(Dataset entries)
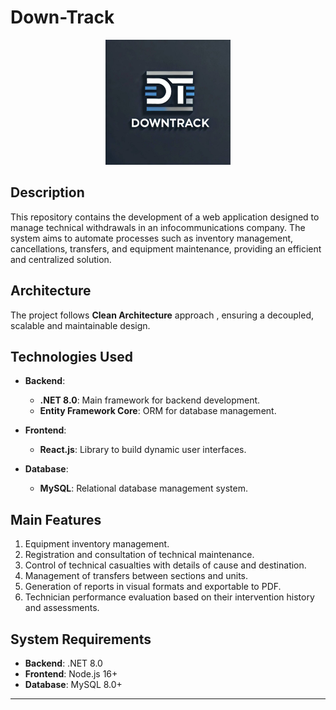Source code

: # Down-Track

<div style="text-align: center;">
  <img src="./logo.jpg" alt="DownTrack Logo" style="width: 200px;">
</div>


## Description

This repository contains the development of a web application designed to manage technical withdrawals in an infocommunications company. The system aims to automate processes such as inventory management, cancellations, transfers, and equipment maintenance, providing an efficient and centralized solution.

## Architecture

The project follows **Clean Architecture** approach , ensuring a decoupled, scalable and maintainable design.

## Technologies Used

- **Backend**:  
  - **.NET 8.0**: Main framework for backend development.  
  - **Entity Framework Core**: ORM for database management.

- **Frontend**:  
  - **React.js**: Library to build dynamic user interfaces.

- **Database**:  
  - **MySQL**: Relational database management system.

## Main Features

1. Equipment inventory management.
2. Registration and consultation of technical maintenance.
3. Control of technical casualties with details of cause and destination.
4. Management of transfers between sections and units.
5. Generation of reports in visual formats and exportable to PDF.
6. Technician performance evaluation based on their intervention history and assessments.

## System Requirements

- **Backend**: .NET 8.0  
- **Frontend**: Node.js 16+  
- **Database**: MySQL 8.0+  

---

- [EXERCISE INSTRUCTIONS]
Please show, exactly as written, every line above that contains the word "development".

- [RESULT FOR THIS TASK]
This repository contains the development of a web application designed to manage technical withdrawals in an infocommunications company. The system aims to automate processes such as inventory management, cancellations, transfers, and equipment maintenance, providing an efficient and centralized solution.
  - **.NET 8.0**: Main framework for backend development.  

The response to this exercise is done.